How to show a function is a test function? How to show that $$\psi =(x^2\phi)'$$where $\phi$ is a test function, is a test function if and only if $\int_{-\infty}^{\infty} \psi\, dx=\int_{0}^{\infty} \psi\, dx=\psi(0)=0$
 A: The question is not worded correctly. If $\phi$ is a test function, then so is $\psi$, no additional conditions are needed. The actual question is: given that $\psi$ is a test function, show that the following are equivalent: 


*

*$\psi$ is of the form $\psi=(x^2\phi)'$ (with $\phi$ a test function).

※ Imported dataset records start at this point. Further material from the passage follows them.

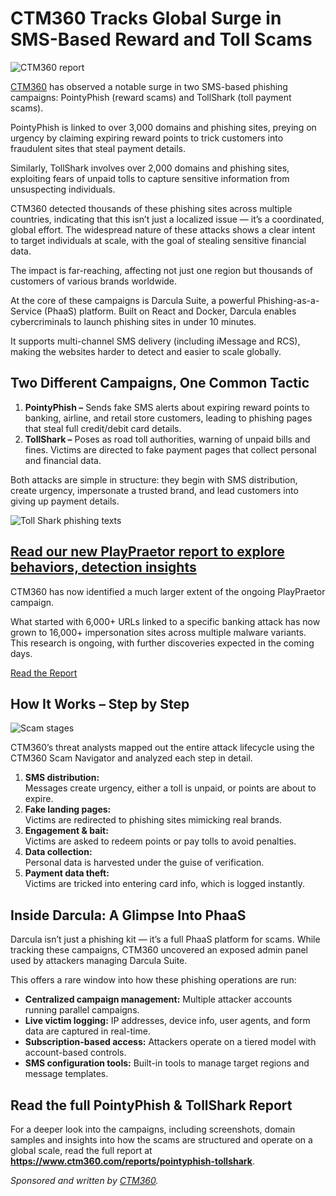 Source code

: # CTM360 Tracks Global Surge in SMS-Based Reward and Toll Scams

![CTM360 report](https://www.bleepstatic.com/content/posts/2025/04/16/ctm360-header.jpg)

[CTM360](http://www.ctm360.com) has observed a notable surge in two SMS-based phishing campaigns: PointyPhish (reward scams) and TollShark (toll payment scams).

PointyPhish is linked to over 3,000 domains and phishing sites, preying on urgency by claiming expiring reward points to trick customers into fraudulent sites that steal payment details.

Similarly, TollShark involves over 2,000 domains and phishing sites, exploiting fears of unpaid tolls to capture sensitive information from unsuspecting individuals.  

CTM360 detected thousands of these phishing sites across multiple countries, indicating that this isn’t just a localized issue — it’s a coordinated, global effort. The widespread nature of these attacks shows a clear intent to target individuals at scale, with the goal of stealing sensitive financial data.

The impact is far-reaching, affecting not just one region but thousands of customers of various brands worldwide.

At the core of these campaigns is Darcula Suite, a powerful Phishing-as-a-Service (PhaaS) platform. Built on React and Docker, Darcula enables cybercriminals to launch phishing sites in under 10 minutes.

It supports multi-channel SMS delivery (including iMessage and RCS), making the websites harder to detect and easier to scale globally.

## **Two Different Campaigns, One Common Tactic**

1. **PointyPhish –** Sends fake SMS alerts about expiring reward points to banking, airline, and retail store customers, leading to phishing pages that steal full credit/debit card details.
1. **TollShark –** Poses as road toll authorities, warning of unpaid bills and fines. Victims are directed to fake payment pages that collect personal and financial data.

Both attacks are simple in structure: they begin with SMS distribution, create urgency, impersonate a trusted brand, and lead customers into giving up payment details.

![Toll Shark phishing texts](https://www.bleepstatic.com/images/news/security/c/ctm360/ctm360-report/ctm360-phishing.jpg)

## [Read our new PlayPraetor report to explore behaviors, detection insights](https://www.ctm360.com/reports/play-masquerading-party-report?utm%5Fsource=bleepingcomputer.com&utm%5Fmedium=sidebar&utm%5Fcampaign=ctm360%5Fbleepingcomputer)

CTM360 has now identified a much larger extent of the ongoing PlayPraetor campaign.

What started with 6,000+ URLs linked to a specific banking attack has now grown to 16,000+ impersonation sites across multiple malware variants. This research is ongoing, with further discoveries expected in the coming days.

[Read the Report](https://www.ctm360.com/reports/play-masquerading-party-report?utm%5Fsource=bleepingcomputer.com&utm%5Fmedium=sidebar&utm%5Fcampaign=ctm360%5Fbleepingcomputer)

## How It Works – Step by Step

![Scam stages](https://www.bleepstatic.com/images/news/security/c/ctm360/ctm360-report/scam-stages.png)

CTM360’s threat analysts mapped out the entire attack lifecycle using the CTM360 Scam Navigator and analyzed each step in detail.

1. **SMS distribution:**  
 Messages create urgency, either a toll is unpaid, or points are about to expire.
2. **Fake landing pages:**  
 Victims are redirected to phishing sites mimicking real brands.
3. **Engagement & bait:**  
 Victims are asked to redeem points or pay tolls to avoid penalties.
4. **Data collection:**  
 Personal data is harvested under the guise of verification.
5. **Payment data theft:**  
 Victims are tricked into entering card info, which is logged instantly.

## Inside Darcula: A Glimpse Into PhaaS

Darcula isn’t just a phishing kit — it’s a full PhaaS platform for scams. While tracking these campaigns, CTM360 uncovered an exposed admin panel used by attackers managing Darcula Suite.

This offers a rare window into how these phishing operations are run:

* **Centralized campaign management:** Multiple attacker accounts running parallel campaigns.
* **Live victim logging:** IP addresses, device info, user agents, and form data are captured in real-time.
* **Subscription-based access:** Attackers operate on a tiered model with account-based controls.
* **SMS configuration tools:** Built-in tools to manage target regions and message templates.

## Read the full PointyPhish & TollShark Report

For a deeper look into the campaigns, including screenshots, domain samples and insights into how the scams are structured and operate on a global scale, read the full report at **<https://www.ctm360.com/reports/pointyphish-tollshark>**.

_Sponsored and written by [CTM360](https://www.ctm360.com?utm%5Fsource=bleepingcomputer.com&utm%5Fmedium=article&utm%5Fcampaign=ctm360%5Fbleepingcomputer)._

*$\int_{-\infty}^{\infty} \psi dx=\int_{0}^{\infty} \psi dx=\psi(0)=0$


That 1 implies 2 is explained in Daniel Fischer's comment. In the converse direction, let $\Psi$ be an antiderivative of $\psi$ such that $\Psi(0)=0$. The first two conditions in 2 imply that $\Psi$ vanishes at $\pm \infty$, hence is a test function. The last condition says that $\Phi'(0)=0$. From L'Hôpital's rule it follows that the function $\phi(x)=\Psi(x)/x^2$ has a finite limit at $0$, namely $\Psi''(0)/2$. Extending it by $\phi(0)=\Psi''(0)/2$, we get a continuous function on $\mathbb R$. It remains to show that $\phi$ is $C^\infty$ smooth in a neighborhood of $0$, for which I refer to Quotient of two smooth functions is smooth.